Cheney’s comments in subsequent interviews at the retreat fueled the discontent. Among the comments that aggravated her colleagues were her declining to rule out a 2024 presidential run, her split on the scope of a 9/11-style commission to examine Jan. 6, and her remarks that those who objected to certifying Biden’s win should be disqualified from running for the White House.
“If you’re sitting here at a retreat that’s focused on policy … and you’re talking about something else, you’re not being productive,” McCarthy said of Cheney at the event’s closing press conference.
‘Kevin has had his eye on Elise’
McCarthy, by that point, felt that action needed to be taken — and fast.
Working to his advantage, the climate inside the conference had changed considerably since the last time Cheney’s critics tried to dethrone her. Then, McCarthy was dealing with the simultaneous drama caused by controversial Rep. Marjorie Taylor Greene (R-Ga.). At the time, he felt it would be politically disastrous to defend Greene while ousting Cheney, so he ultimately stood behind both. By spring, McCarthy had some distance.

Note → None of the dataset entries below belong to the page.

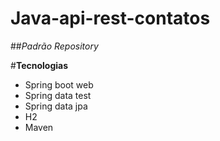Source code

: # Java-api-rest-contatos

##_Padrão Repository_

#**Tecnologias**
- Spring boot web
- Spring data test
- Spring data jpa
- H2
- Maven
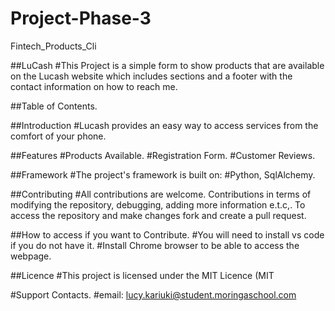 # Project-Phase-3
Fintech_Products_Cli


##LuCash
#This Project is a simple form to show products that are available on the Lucash website which includes sections and a footer with the contact information on how to reach me.

##Table of Contents.

##Introduction
#Lucash provides an easy way to access services from the comfort of your phone.


##Features
#Products Available.
#Registration Form.
#Customer Reviews.


##Framework
#The project's framework is built on:
#Python, SqlAlchemy.

##Contributing
#All contributions are welcome. Contributions in terms of modifying the repository, debugging, adding more information e.t.c,. To access the repository and make changes fork and create a pull request.

##How to access if you want to Contribute.
#You will need to install vs code if you do not have it.
#Install Chrome browser to be able to access the webpage.

##Licence
#This project is licensed under the MIT Licence (MIT

#Support Contacts.
#email: lucy.kariuki@student.moringaschool.com
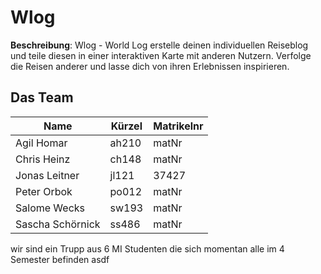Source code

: # Wlog

**Beschreibung**:
Wlog - World Log erstelle deinen individuellen Reiseblog und teile diesen in einer interaktiven Karte mit anderen Nutzern. Verfolge die Reisen anderer und lasse dich von ihren Erlebnissen inspirieren.

## Das Team

| Name             | Kürzel | Matrikelnr |
| ---------------- | ------ | ---------- |
| Agil Homar       | ah210  | matNr      |
| Chris Heinz      | ch148  | matNr      |
| Jonas Leitner    | jl121  | 37427      |
| Peter Orbok      | po012  | matNr      |
| Salome Wecks     | sw193  | matNr      |
| Sascha Schörnick | ss486  | matNr      |

wir sind ein Trupp aus 6 MI Studenten die sich momentan alle im 4 Semester befinden
asdf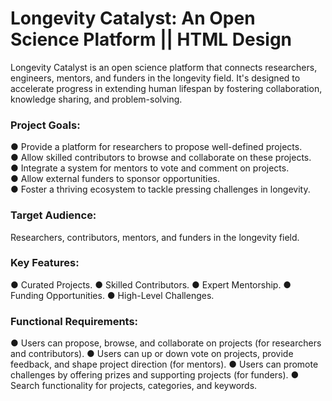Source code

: # Longevity Catalyst: An Open Science Platform || HTML Design 

Longevity Catalyst is an open science platform that connects researchers, engineers, mentors,
and funders in the longevity field. It's designed to accelerate progress in extending human
lifespan by fostering collaboration, knowledge sharing, and problem-solving.

### Project Goals: 
● Provide a platform for researchers to propose well-defined projects.  
● Allow skilled contributors to browse and collaborate on these projects.  
● Integrate a system for mentors to vote and comment on projects.  
● Allow external funders to sponsor opportunities.  
● Foster a thriving ecosystem to tackle pressing challenges in longevity.  

### Target Audience:
Researchers, contributors, mentors, and funders in the longevity field.  

### Key Features:
● Curated Projects.
● Skilled Contributors.
● Expert Mentorship.
● Funding Opportunities.
● High-Level Challenges.

### Functional Requirements:
● Users can propose, browse, and collaborate on projects (for researchers and contributors).
● Users can up or down vote on projects, provide feedback, and shape project direction (for mentors).
● Users can promote challenges by offering prizes and supporting projects (for funders).
● Search functionality for projects, categories, and keywords.
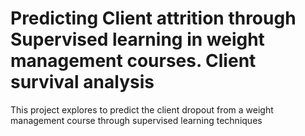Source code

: # Predicting Client attrition through Supervised learning in weight management courses. Client survival analysis
This project explores to predict the client dropout from a weight management course through supervised learning techniques
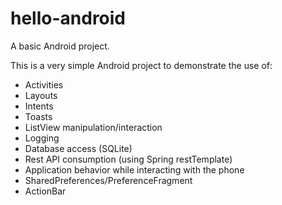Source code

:# hello-android
A basic Android project.

This is a very simple Android project to demonstrate the use of:

* Activities
* Layouts
* Intents
* Toasts
* ListView manipulation/interaction
* Logging
* Database access (SQLite)
* Rest API consumption (using Spring restTemplate)
* Application behavior while interacting with the phone
* SharedPreferences/PreferenceFragment
* ActionBar
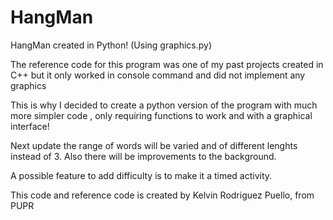 # HangMan
HangMan created in Python! (Using graphics.py)

The reference code for this program was one of my past projects created in C++ 
but it only worked in console command and did not implement any graphics

This is why I decided to create a python version of the program with much more simpler
code , only requiring functions to work and with a graphical interface!

Next update the range of words will be varied and of different lenghts instead of 3.
Also there will be improvements to the background.

A possible feature to add difficulty is to make it a timed activity.

This code and reference code is created by Kelvin Rodriguez Puello, from PUPR
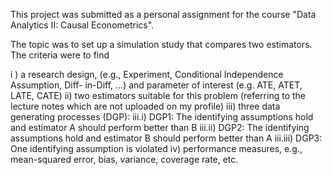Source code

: This project was submitted as a personal assignment for the course "Data Analytics II: Causal Econometrics".

The topic was to set up a simulation study that compares two estimators. The criteria were to find 
 
i ) a research design, (e.g., Experiment, Conditional Independence Assumption, Diff- in-Diff, ...) and parameter of interest (e.g. ATE, ATET, LATE, CATE) 
ii) two estimators suitable for this problem (referring to the lecture notes which are not uploaded on my profile) 
iii) three data generating processes (DGP): 
iii.i)   DGP1: The identifying assumptions hold and estimator A should perform better than B 
iii.ii)  DGP2: The identifying assumptions hold and estimator B should perform better than A 
iii.iii) DGP3: One identifying assumption is violated
iv) performance measures, e.g., mean-squared error, bias, variance, coverage rate, etc.
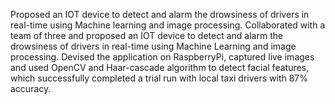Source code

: Proposed an IOT device to detect and alarm the drowsiness of drivers in real-time using Machine learning and
image processing.
Collaborated with a team of three and proposed an IOT device to detect and alarm the drowsiness of drivers
in real-time using Machine Learning and image processing.
Devised the application on RaspberryPi, captured live images and used OpenCV and Haar-cascade algorithm
to detect facial features, which successfully completed a trial run with local taxi drivers with 87% accuracy.
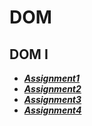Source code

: # DOM

## DOM I

- ***[Assignment1](./assignment1/)***
- ***[Assignment2](./assignment2/)***
- ***[Assignment3](./assignment3/)***
- ***[Assignment4](./assignment4/)***
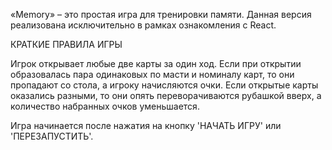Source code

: «Memory» – это простая игра для тренировки памяти. Данная версия реализована исключительно в рамках ознакомления с React.


КРАТКИЕ ПРАВИЛА ИГРЫ

Игрок открывает любые две карты за один ход. Если при открытии образовалась пара одинаковых по масти и номиналу карт, то они пропадают со стола, а игроку начисляются очки. Если открытые карты оказались разными, то они опять переворачиваются рубашкой вверх, а количество набранных очков уменьшается.

Игра начинается после нажатия на кнопку 'НАЧАТЬ ИГРУ' или 'ПЕРЕЗАПУСТИТЬ'.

But Republican leaders still had concerns about the uncomfortable optics of pushing out their highest-ranking woman. So a carefully coordinated plan to purge Cheney kicked into high gear almost as soon as McCarthy touched back down in Washington for President Joe Biden’s joint address to Congress.

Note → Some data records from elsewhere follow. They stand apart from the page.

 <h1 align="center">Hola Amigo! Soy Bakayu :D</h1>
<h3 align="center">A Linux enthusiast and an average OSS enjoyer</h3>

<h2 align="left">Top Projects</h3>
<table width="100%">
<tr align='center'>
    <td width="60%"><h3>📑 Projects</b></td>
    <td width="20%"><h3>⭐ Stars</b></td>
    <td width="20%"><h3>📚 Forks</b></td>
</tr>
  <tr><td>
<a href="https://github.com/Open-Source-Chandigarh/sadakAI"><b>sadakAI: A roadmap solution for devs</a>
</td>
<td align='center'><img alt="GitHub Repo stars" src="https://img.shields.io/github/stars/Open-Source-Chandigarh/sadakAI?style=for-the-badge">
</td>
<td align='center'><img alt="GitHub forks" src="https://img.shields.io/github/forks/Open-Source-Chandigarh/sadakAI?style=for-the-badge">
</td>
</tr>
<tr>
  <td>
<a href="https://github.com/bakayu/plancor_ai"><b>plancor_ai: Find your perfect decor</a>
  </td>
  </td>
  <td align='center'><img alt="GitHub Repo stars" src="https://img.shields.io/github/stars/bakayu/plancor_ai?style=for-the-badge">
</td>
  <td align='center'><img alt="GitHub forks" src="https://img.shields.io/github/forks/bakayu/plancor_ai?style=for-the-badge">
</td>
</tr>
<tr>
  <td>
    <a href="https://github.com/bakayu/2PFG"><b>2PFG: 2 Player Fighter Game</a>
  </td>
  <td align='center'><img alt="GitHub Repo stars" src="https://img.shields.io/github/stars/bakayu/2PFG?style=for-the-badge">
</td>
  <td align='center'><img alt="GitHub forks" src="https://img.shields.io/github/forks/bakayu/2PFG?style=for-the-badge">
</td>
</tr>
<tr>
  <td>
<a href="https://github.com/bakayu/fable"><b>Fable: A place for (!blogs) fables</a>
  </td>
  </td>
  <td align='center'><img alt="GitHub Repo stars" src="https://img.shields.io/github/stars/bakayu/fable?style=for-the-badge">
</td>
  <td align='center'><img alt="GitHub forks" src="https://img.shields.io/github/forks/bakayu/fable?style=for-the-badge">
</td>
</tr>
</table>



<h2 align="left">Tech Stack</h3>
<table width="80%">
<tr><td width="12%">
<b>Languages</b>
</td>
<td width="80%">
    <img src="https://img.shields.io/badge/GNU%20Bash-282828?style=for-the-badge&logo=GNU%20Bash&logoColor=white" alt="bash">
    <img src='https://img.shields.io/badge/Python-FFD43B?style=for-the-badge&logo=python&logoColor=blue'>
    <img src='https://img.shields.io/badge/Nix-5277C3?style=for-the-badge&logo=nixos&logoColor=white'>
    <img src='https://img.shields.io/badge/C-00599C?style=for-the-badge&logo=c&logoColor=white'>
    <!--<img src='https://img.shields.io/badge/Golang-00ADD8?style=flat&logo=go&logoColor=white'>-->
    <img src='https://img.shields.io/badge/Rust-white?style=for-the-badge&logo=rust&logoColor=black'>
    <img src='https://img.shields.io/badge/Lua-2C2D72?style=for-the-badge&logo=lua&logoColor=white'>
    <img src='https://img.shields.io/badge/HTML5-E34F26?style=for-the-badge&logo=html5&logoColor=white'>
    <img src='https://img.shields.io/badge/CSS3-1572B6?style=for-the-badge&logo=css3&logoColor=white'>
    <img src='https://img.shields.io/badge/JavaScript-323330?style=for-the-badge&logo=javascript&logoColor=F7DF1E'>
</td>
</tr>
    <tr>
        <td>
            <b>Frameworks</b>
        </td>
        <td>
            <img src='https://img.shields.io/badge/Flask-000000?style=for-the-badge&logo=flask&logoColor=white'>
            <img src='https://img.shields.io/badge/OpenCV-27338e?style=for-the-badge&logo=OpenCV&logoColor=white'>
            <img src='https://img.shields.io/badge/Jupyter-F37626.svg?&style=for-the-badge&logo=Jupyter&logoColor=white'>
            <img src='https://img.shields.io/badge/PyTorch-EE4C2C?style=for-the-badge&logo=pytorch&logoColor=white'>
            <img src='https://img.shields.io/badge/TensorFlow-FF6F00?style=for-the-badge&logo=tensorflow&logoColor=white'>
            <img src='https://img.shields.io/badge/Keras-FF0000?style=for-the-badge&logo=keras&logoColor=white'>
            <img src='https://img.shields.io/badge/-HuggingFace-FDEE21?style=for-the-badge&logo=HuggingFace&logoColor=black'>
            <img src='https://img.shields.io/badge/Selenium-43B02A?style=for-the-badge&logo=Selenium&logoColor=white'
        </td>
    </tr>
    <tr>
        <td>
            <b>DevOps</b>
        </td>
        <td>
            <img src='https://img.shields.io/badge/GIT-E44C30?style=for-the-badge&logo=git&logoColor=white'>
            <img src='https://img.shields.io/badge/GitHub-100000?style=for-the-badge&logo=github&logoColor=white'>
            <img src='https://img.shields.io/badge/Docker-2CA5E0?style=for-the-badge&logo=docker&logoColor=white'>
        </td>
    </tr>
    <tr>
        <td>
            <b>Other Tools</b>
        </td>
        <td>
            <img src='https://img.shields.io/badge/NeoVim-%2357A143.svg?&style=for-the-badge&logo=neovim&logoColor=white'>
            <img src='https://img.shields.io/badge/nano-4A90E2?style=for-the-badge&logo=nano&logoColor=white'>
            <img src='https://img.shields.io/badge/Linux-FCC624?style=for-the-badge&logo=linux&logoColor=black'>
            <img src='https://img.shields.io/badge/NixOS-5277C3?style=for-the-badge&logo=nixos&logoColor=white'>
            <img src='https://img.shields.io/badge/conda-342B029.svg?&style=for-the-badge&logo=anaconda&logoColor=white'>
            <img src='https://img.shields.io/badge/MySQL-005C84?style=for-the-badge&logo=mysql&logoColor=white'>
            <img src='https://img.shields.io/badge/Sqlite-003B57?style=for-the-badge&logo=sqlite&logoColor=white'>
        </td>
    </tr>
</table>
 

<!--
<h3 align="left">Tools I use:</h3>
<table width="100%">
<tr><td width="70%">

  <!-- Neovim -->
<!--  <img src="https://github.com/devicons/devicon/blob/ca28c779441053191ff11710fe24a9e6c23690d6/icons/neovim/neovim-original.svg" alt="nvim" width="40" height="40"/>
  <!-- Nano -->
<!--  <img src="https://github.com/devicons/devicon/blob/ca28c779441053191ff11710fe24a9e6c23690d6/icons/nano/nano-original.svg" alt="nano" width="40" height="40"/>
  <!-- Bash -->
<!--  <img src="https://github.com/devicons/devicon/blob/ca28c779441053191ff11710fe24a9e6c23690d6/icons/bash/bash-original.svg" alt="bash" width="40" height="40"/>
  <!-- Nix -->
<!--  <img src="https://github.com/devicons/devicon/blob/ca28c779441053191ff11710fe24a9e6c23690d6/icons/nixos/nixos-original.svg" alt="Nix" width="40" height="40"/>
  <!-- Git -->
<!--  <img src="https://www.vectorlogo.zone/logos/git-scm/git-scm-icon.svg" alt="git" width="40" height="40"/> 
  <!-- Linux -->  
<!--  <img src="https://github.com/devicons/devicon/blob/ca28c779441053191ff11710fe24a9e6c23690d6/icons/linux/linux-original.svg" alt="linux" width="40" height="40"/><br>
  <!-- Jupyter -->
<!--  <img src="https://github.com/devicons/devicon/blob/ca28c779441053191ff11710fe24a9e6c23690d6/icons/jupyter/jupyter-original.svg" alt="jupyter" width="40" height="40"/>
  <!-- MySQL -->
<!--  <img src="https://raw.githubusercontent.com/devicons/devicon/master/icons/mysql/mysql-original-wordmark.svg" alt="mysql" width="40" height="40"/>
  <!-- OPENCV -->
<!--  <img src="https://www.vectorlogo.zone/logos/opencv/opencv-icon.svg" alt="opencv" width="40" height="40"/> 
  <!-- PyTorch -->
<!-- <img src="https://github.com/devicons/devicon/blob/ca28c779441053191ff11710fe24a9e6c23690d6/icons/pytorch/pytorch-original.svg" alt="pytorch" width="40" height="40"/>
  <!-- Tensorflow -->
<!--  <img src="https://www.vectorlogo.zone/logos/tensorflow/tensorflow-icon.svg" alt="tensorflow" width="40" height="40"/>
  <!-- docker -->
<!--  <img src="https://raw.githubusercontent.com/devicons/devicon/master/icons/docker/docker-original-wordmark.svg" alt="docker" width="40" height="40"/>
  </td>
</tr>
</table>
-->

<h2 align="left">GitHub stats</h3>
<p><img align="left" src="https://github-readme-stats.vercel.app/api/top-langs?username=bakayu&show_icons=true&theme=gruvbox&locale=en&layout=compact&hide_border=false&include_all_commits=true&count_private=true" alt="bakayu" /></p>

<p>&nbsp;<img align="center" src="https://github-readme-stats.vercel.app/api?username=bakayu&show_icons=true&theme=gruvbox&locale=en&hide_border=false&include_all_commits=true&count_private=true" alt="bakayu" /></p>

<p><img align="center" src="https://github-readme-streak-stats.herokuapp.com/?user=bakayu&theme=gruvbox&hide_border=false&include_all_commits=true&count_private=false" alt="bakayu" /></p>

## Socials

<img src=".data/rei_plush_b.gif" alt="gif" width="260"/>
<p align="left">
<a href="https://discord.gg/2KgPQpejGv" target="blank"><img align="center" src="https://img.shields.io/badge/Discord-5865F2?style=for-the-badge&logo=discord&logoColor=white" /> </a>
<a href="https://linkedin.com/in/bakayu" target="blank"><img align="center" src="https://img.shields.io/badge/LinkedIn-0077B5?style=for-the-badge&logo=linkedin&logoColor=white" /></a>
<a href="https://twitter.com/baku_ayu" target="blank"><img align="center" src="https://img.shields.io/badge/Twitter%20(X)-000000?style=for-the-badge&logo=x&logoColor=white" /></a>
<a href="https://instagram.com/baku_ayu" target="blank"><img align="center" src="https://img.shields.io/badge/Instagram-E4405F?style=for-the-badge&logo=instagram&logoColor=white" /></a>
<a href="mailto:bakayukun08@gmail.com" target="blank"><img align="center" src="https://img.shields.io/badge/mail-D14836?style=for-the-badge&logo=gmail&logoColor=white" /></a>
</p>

Discussions about Cheney’s future — and potential successors — started in Orlando and gained steam at a separate House GOP retreat two days later in Key Biscayne, Fla. Meanwhile, Minority Whip Steve Scalise and Banks, both McCarthy allies, gave interviews publicly critical of Cheney that same weekend, with Banks telling Axios that the Cheney headlines were an “unwelcome distraction.”
This time around, GOP leaders felt strongly that they needed to line up a successor, and preferably a woman, before Cheney’s ouster vote. Stefanik, who was interested in the gig earlier this year, quickly emerged as the favorite among leaders and began working swiftly to lock down support. McCarthy, too, called members and whipped them hard to back Stefanik for the job.
Rep. Jackie Walorski (R-Ind.) indicated to McCarthy early on that she was interested in running, sources said, but she was discouraged after McCarthy informed her that Stefanik was already running and she’d have to give up her top spot on the House Ethics Committee.
The field began to clear for Stefanik, although some members have started to grumble about her “coronation.”
“Kevin has had his eye on Elise for a long time,” one GOP member said.
McCarthy also leaned on loyal ally Rep. Jim Jordan (R-Ohio) to help him sell Stefanik to fellow members of the House Freedom Caucus. Some members of that far-right group were either hesitant or outright opposed to the New York Republican, who had a low conservative scorecard. Jordan’s endorsement came shortly before Donald Trump threw his support behind Stefanik last week.
GOP leaders settled on a strategy to have veteran Rep. Virginia Foxx of North Carolina, not a male lawmaker or Freedom Caucus member, introduce the formal resolution to strip Cheney of power.
“We are not going to reconcile the wings of the party on Trump,” said one GOP member who voted to certify the election results. “To carry on hurts us in 2022. Let’s look forward and not backwards, and accept we will have to agree to disagree.”
On the eve of Cheney’s ouster, McCarthy gathered some of his close confidants in his Capitol office to lay out a game plan for how the removal vote would go down.
It took only 15 minutes on Wednesday morning to determine her fate.